Same as a previous comment, prefer a single return statement when possible/not too obfuscating. Here, something like:

from itertools import chain, islice
next = None,
contents = []
sha1s = islice(self._sorted_sha1s, 0, from_index)
it_contents = (((sha1, v) for v in self._content_indexes['sha1'][sha1])
            for sha1 in sha1s)

for sha1, key in islice(chain.from_iterable(it_contents), limit):
    if sha1 > end:
        break
    contents.append({
            'data': self._contents_data[key],
            **self._contents[key],
            })
else:
    next = sha1
return dict(next=next, contents=contents)

vlorentz marked 9 inline comments as done.Nov 22 2018, 12:01 PM

vlorentz added inline comments.

swh/storage/in_memory.py
87	Why what? It just inserts the new sha1 in the list
111	nvm, I misunderstood that comment
127	That sentence was wrong, `content_get_range` returns no `None` item.
146–163	You can't do that, because it assigns the last returned value to `next`, instead of the first non-returned one. As a consequence, `UnboundLocalError` when there is no result because the `for` loop does not run. So the `for` loop needs to be rewritten like this: next = None for sha1, key in chain.from_iterable(it_contents): if sha1 > end: break if len(contents) >= limit: next = sha1 break contents.append({ 'data': self._contents_data[key], self._contents[key], }) return dict(next=next, contents=contents) Which I find slightly less readable than this: for sha1, key in chain.from_iterable(it_contents): if sha1 > end: break if len(contents) >= limit: return dict(next=sha1, contents=contents) contents.append({ 'data': self._contents_data[key], self._contents[key], }) return dict(next=None, contents=contents) because the former uses an extra `next` variable to do the same thing (with a "break then immediately return" instead of just a return).

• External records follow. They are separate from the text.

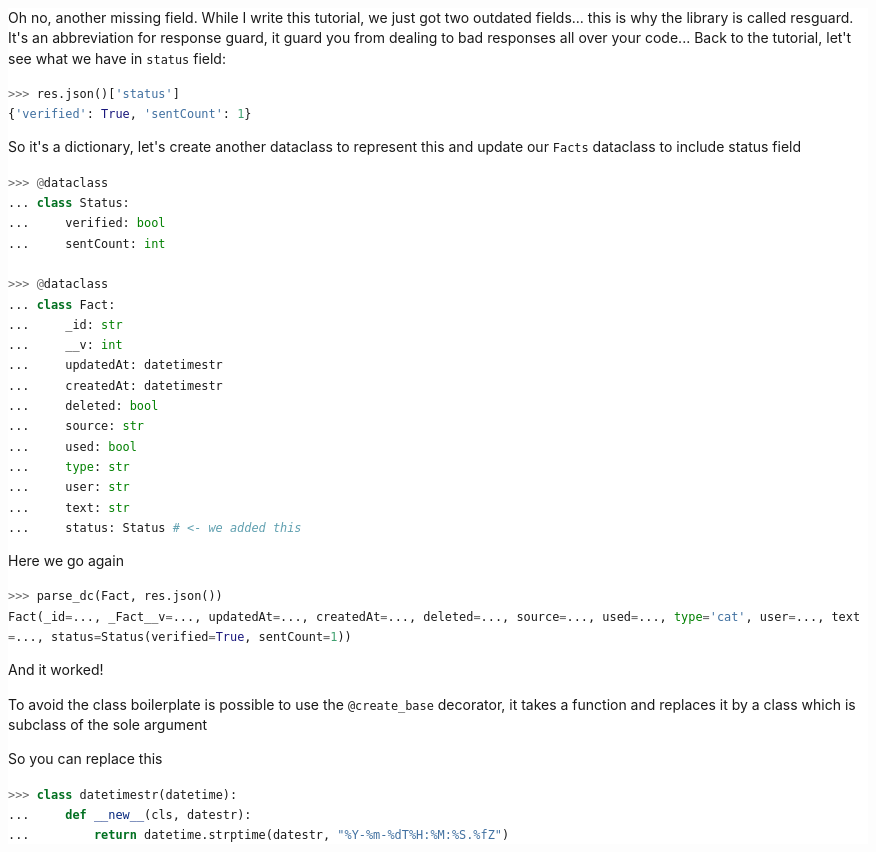 Oh no, another missing field. While I write this tutorial, we just got
two outdated fields... this is why the library is called resguard. It's
an abbreviation for response guard, it guard you from dealing to bad responses
all over your code... Back to the tutorial, let't see what we have in `status`
field:

```python
>>> res.json()['status']
{'verified': True, 'sentCount': 1}

```

So it's a dictionary, let's create another dataclass to represent this
and update our `Facts` dataclass to include status field

```python
>>> @dataclass
... class Status:
...     verified: bool
...     sentCount: int

>>> @dataclass
... class Fact:
...     _id: str
...     __v: int
...     updatedAt: datetimestr
...     createdAt: datetimestr
...     deleted: bool
...     source: str
...     used: bool
...     type: str
...     user: str
...     text: str
...     status: Status # <- we added this

```

Here we go again

```python
>>> parse_dc(Fact, res.json())
Fact(_id=..., _Fact__v=..., updatedAt=..., createdAt=..., deleted=..., source=..., used=..., type='cat', user=..., text=..., status=Status(verified=True, sentCount=1))

```

And it worked!

To avoid the class boilerplate is possible to use the `@create_base`
decorator, it takes a function and replaces it by a class which is subclass of
the sole argument

So you can replace this

```python
>>> class datetimestr(datetime):
...     def __new__(cls, datestr):
...         return datetime.strptime(datestr, "%Y-%m-%dT%H:%M:%S.%fZ")

```

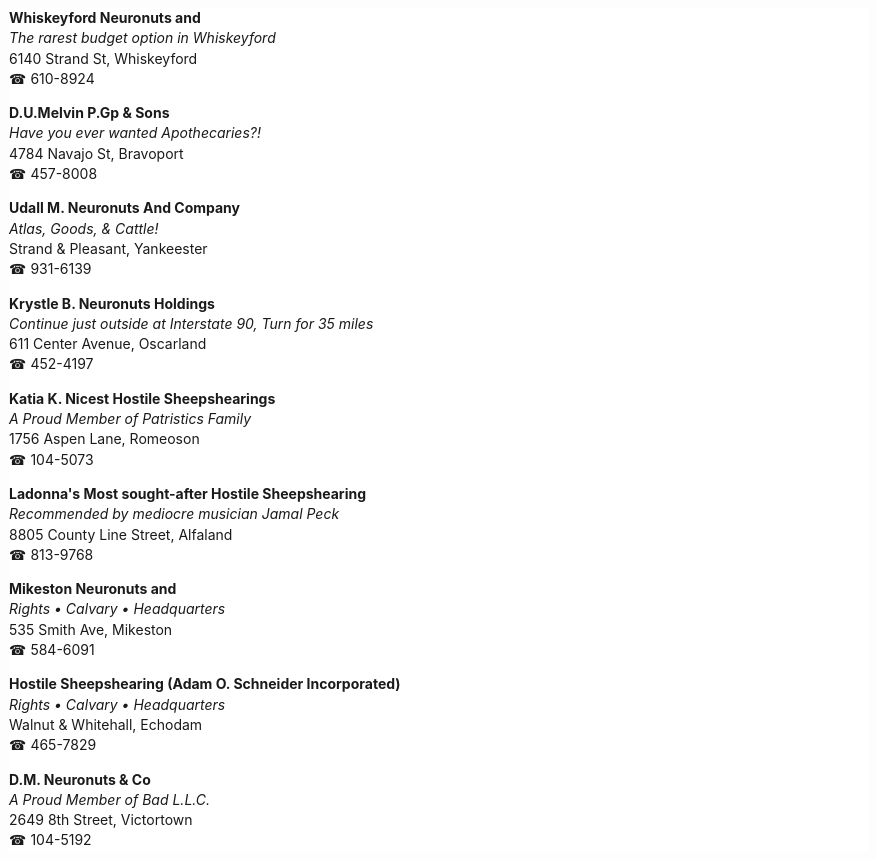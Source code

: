 

**Whiskeyford Neuronuts and**  
_The rarest budget option in Whiskeyford_  
6140 Strand St, Whiskeyford  
☎ 610-8924



**D.U.Melvin P.Gp & Sons**  
_Have you ever wanted Apothecaries?!_  
4784 Navajo St, Bravoport  
☎ 457-8008



**Udall M. Neuronuts And Company**  
_Atlas, Goods, & Cattle!_  
Strand & Pleasant, Yankeester  
☎ 931-6139



**Krystle B. Neuronuts Holdings**  
_Continue just outside at Interstate 90, Turn for 35 miles_  
611 Center Avenue, Oscarland  
☎ 452-4197



**Katia K. Nicest Hostile Sheepshearings**  
_A Proud Member of Patristics Family_  
1756 Aspen Lane, Romeoson  
☎ 104-5073



**Ladonna's Most sought-after Hostile Sheepshearing**  
_Recommended by mediocre musician Jamal Peck_  
8805 County Line Street, Alfaland  
☎ 813-9768



**Mikeston Neuronuts and**  
_Rights • Calvary • Headquarters_  
535 Smith Ave, Mikeston  
☎ 584-6091



**Hostile Sheepshearing (Adam O. Schneider Incorporated)**  
_Rights • Calvary • Headquarters_  
Walnut & Whitehall, Echodam  
☎ 465-7829



**D.M. Neuronuts & Co**  
_A Proud Member of Bad L.L.C._  
2649 8th Street, Victortown  
☎ 104-5192
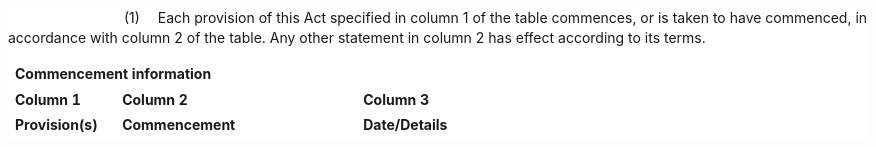                  (1)   Each provision of this Act specified in column 1 of the table commences, or is taken to have commenced, in accordance with column 2 of the table. Any other statement in column 2 has effect according to its terms.

<table>
<colgroup>
  <col width="24%">
  <col width="54%">
  <col width="22%">
</colgroup>

<thead>
  <tr>
    <td colspan="3">
      <div>
        <b>
          Commencement information
        </b>
      </div>
    </td>
  </tr>
  <tr>
    <td>
      <div>
        <b>
          Column 1
        </b>
      </div>
    </td>
    <td>
      <div>
        <b>
          Column 2
        </b>
      </div>
    </td>
    <td>
      <div>
        <b>
          Column 3
        </b>
      </div>
    </td>
  </tr>
  <tr>
    <td>
      <div>
        <b>
          Provision(s)
        </b>
      </div>
    </td>
    <td>
      <div>
        <b>
          Commencement
        </b>
      </div>
    </td>
    <td>
      <div>
        <b>
          Date/Details
        </b>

Apply @ardumont's comments.

Build is green
See https://jenkins.softwareheritage.org/job/DSTO/job/tox/111/ for more details.

Harbormaster completed remote builds in B2522: Diff 2182.Nov 22 2018, 12:07 PM

ardumont added inline comments.Nov 22 2018, 12:46 PM

swh/storage/in_memory.py
146–163	Yes, i was wondering whether what david proposed would work. Pick either one of the last one you proposed. They sound both fine to me.
swh/storage/storage.py
231–232	[bytes, bytes]?

douardda added inline comments.Nov 22 2018, 1:27 PM

swh/storage/in_memory.py
146–163	Indeed I changed the behavior in my snippet, but a small fix could be: for sha1, key in islice(chain.from_iterable(it_contents), limit+1): #[...] return dict(next=next, contents=contents[:limit]) would do the trick, but again, it's readability is debatable. Whatever, I still don't like your return "hidden" in the middle of the loop, but I won't fight.

ardumont added inline comments.Nov 22 2018, 1:39 PM

swh/storage/in_memory.py
87	You change something in the function content_add. Your diff is about content_get and content_get_range. It's not immediately apparent what this does. Now it's clearer ;)
101	Why is the key str? What did i miss?
111	Since you touch the comment, you can now fix it to make it clearer then ;)

vlorentz marked 3 inline comments as done.Nov 22 2018, 1:45 PM

vlorentz added inline comments.

swh/storage/in_memory.py
87	Yeah, I added `self._sorted_sha1` to make searches run in logtime.
101	Keys are `'sha1'` and `'data'`.
swh/storage/storage.py
231–232	No, keys are `'sha1'` and `'data'`.